Review - Selected Schubert Songs for horn and piano
transcribed by Bob Ashworth


edb 0702018 Chamber Music series

It has often struck me as a pity that Schubert didn’t write anything for solo horn. His horn parts in, for example, the Octet, Auf dem Strom, and even the symphonies, are written with a beautiful understanding of the instrument and its strengths. Bob Ashworth’s new set of six lieder transcriptions, therefore, is a very welcome addition to our repertoire.

The first thing to say is that an immense amount of thought and care has clearly been put into this set. The song texts are provided, in both German and English, along with some fascinating illustrations and information about 19th century horns, and also about the famous Lewy Brothers and their association with Schubert. The typesetting is immaculate and even the paper quality is super. The overall impression is of a serious level of attention to detail.

That same level of care is also to be found in the transcriptions themselves. For each of the
songs, Bob has provided two piano parts: the first is exactly as composed by Schubert, but the second is cleverly and sympathetically simplified for, in Bob’s own words, “those with perhaps less pianistic ability”. These piano parts will, no doubt, be very much appreciated by many horn teachers, and will allow students and teachers to enjoy playing together. I suspect there will also be many students who will enjoy taking the opportunity to learn both parts, allowing an even greater understanding of Schubert’s harmony and word-painting.

In the horn parts, Bob has given thoughtful and tasteful performance suggestions with dotted slurs and bracketed articulations in addition to Schubert’s own markings. He is, however, clear that performers should also feel free to experiment and to find the phrasing which suits their own interpretation.

Bob is also very encouraging with his suggestions to try the songs in various transpositions and even on natural horn. As such, the set represents a tremendous resource for study, giving wonderful melodies to explore whilst working on sound, breathing and intonation.
Having said that, I feel that these songs will also prove very useful as recital pieces in their own right. They work well as a set, but individually would also make super encores. I have thoroughly enjoyed working on them myself - a lovely way to get to know this wonderful music from the inside.

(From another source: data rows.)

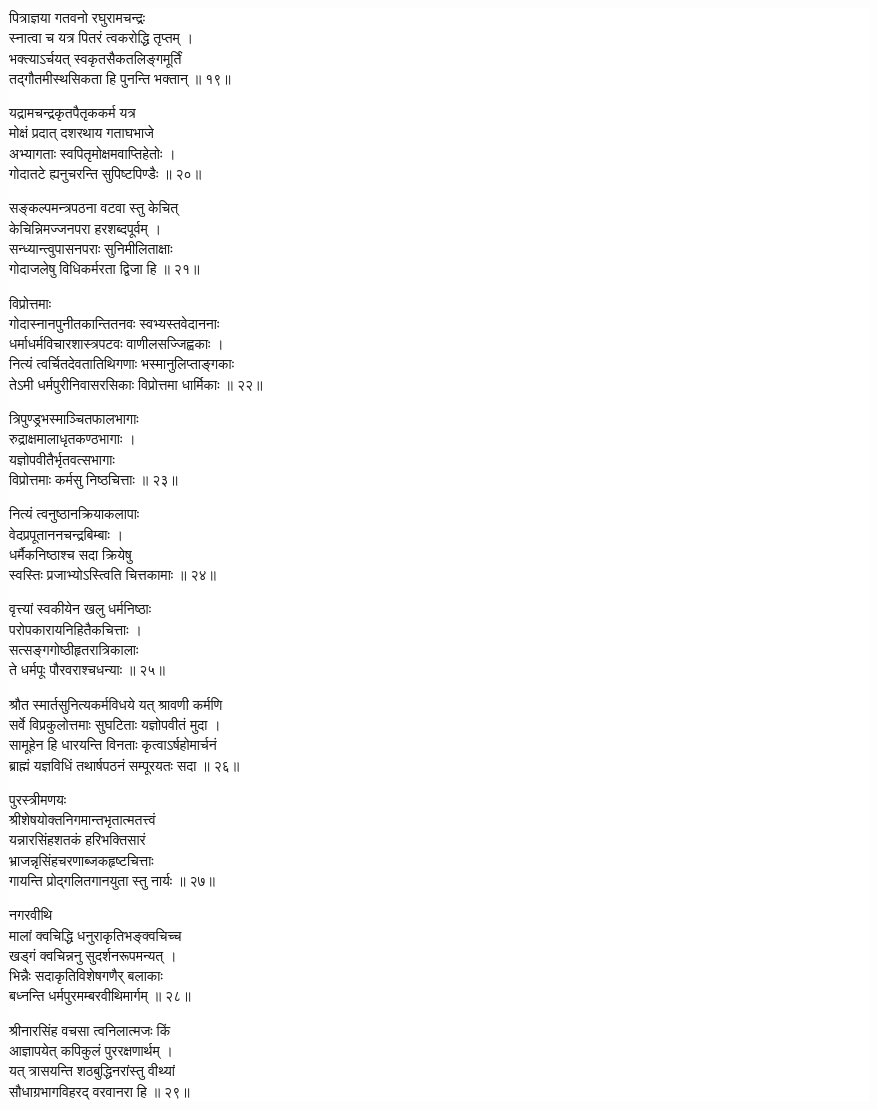 पित्राज्ञया गतवनो रघुरामचन्द्रः  
स्नात्वा च यत्र पितरं त्वकरोद्धि तृप्तम् ।  
भक्त्याऽर्चयत् स्वकृतसैकतलिङ्गमूर्तिं  
तद्गौतमीस्थसिकता हि पुनन्ति भक्तान् ॥ १९॥  
  
यद्रामचन्द्रकृतपैतृककर्म यत्र  
मोक्षं प्रदात् दशरथाय गताघभाजे  
अभ्यागताः स्वपितृमोक्षमवाप्तिहेतोः ।  
गोदातटे ह्यनुचरन्ति सुपिष्टपिण्डैः ॥ २०॥  
  
सङ्कल्पमन्त्रपठना वटवा स्तु केचित्  
केचिन्निमज्जनपरा हरशब्दपूर्वम् ।  
सन्ध्यान्त्वुपासनपराः सुनिमीलिताक्षाः  
गोदाजलेषु विधिकर्मरता द्विजा हि ॥ २१॥  
  
विप्रोत्तमाः  
गोदास्नानपुनीतकान्तितनवः स्वभ्यस्तवेदाननाः  
धर्माधर्मविचारशास्त्रपटवः वाणीलसज्जिह्वकाः ।  
नित्यं त्वर्चितदेवतातिथिगणाः भस्मानुलिप्ताङ्गकाः  
तेऽमी धर्मपुरीनिवासरसिकाः विप्रोत्तमा धार्मिकाः ॥ २२॥  
  
त्रिपुण्ड्रभस्माञ्चितफालभागाः  
रुद्राक्षमालाधृतकण्ठभागाः ।  
यज्ञोपवीतैर्भृतवत्सभागाः  
विप्रोत्तमाः कर्मसु निष्ठचित्ताः ॥ २३॥  
  
नित्यं त्वनुष्ठानक्रियाकलापाः  
वेदप्रपूताननचन्द्रबिम्बाः ।  
धर्मैकनिष्ठाश्च सदा क्रियेषु  
स्वस्तिः प्रजाभ्योऽस्त्विति चित्तकामाः ॥ २४॥  
  
वृत्त्यां स्वकीयेन खलु धर्मनिष्ठाः  
परोपकारायनिहितैकचित्ताः ।  
सत्सङ्गगोष्ठीहृतरात्रिकालाः  
ते धर्मपूः पौरवराश्चधन्याः ॥ २५॥  
  
श्रौत स्मार्तसुनित्यकर्मविधये यत् श्रावणी कर्मणि  
सर्वे विप्रकुलोत्तमाः सुघटिताः यज्ञोपवीतं मुदा ।  
सामूहेन हि धारयन्ति विनताः कृत्वाऽर्षहोमार्चनं  
ब्राह्मं यज्ञविधिं तथार्षपठनं सम्पूरयतः सदा ॥ २६॥  
  
पुरस्त्रीमणयः  
श्रीशेषयोक्तनिगमान्तभृतात्मतत्त्वं  
यन्नारसिंहशतकं हरिभक्तिसारं  
भ्राजन्नृसिंहचरणाब्जकहृष्टचित्ताः  
गायन्ति प्रोद्गलितगानयुता स्तु नार्यः ॥ २७॥  
  
नगरवीथि  
मालां क्वचिद्धि धनुराकृतिभङ्क्वचिच्च  
खड्गं क्वचिन्ननु सुदर्शनरूपमन्यत् ।  
भिन्नैः सदाकृतिविशेषगणैर् बलाकाः  
बध्नन्ति धर्मपुरमम्बरवीथिमार्गम् ॥ २८॥  
  
श्रीनारसिंह वचसा त्वनिलात्मजः किं  
आज्ञापयेत् कपिकुलं पुररक्षणार्थम् ।  
यत् त्रासयन्ति शठबुद्धिनरांस्तु वीथ्यां  
सौधाग्रभागविहरद् वरवानरा हि ॥ २९॥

Tim Jackson, The Horn Player, BHS, Vol 18 #3 – AUTUMN 2021




Selected Schubert Songs for horn and piano, by Franz Schubert

selected and transcribed by Bob Ashworth.

Franz Schubert's art songs have long been described as the pinnacle of vocal expression, a focused combination of melody and text that exemplify the intimate side of musical expression in the 19th century. Schubert's knack for melodic line has also been appreciated by instrumentalists in his symphonic and chamber works as well as transcriptions of many of his 600+ songs. Some of these transcriptions have found their way into the horn repertoire in a variety of editions, from single tunes included in such popular collections as Mason Jones's First Solos for the Horn Player and Thomas Bacon's Selected Songs (and remember the old Ditson Album of French Horn Solos, ca. 1940) to collections previously reviewed in The Horn Call; e.g., Kazimierz Machala's Franz Schubert:Twenty-One Lieder for Horn and Piano (reviewed in October 2007). These songs have been used as far back as Jacques-François Gallay, who published a collection of six songs transcribed for natural horn and piano (Op. 51), recently re-issued in a modern edition by Billaudot. Whether intended for performance, practice, or enjoyment, these songs offer wonderful opportunities for lyrical playing.

All of this is presented here not to undercut Bob Ashworth's new edition of selected songs - quite the opposite; it is offered to reinforce the value of this new edition.The six songs he has chosen - An die Musik (To Music), Meeres Stille (Calm Sea), Lachen und Weinen (Laughter and Tears), Mein! (Mine!), Du bist die Ruh' (You are Repose), and Nacht und Träume (Night and Dreams) - are all familiar tunes, which adds to their value as transcriptions. In his performance notes, Ashworth reminds us that these songs can be used to work on tone, breathing, phrasing, intonation, legato style, and good taste. The songs have been tastefully transposed by a minor third, perfect fourth, and/or a perfect fifth, placing the key and octave for the melody depending on the range most beneficial to the horn. Since these songs are often transposed for different ranges, including octave displacements, the choices have been made appropriately and in good taste.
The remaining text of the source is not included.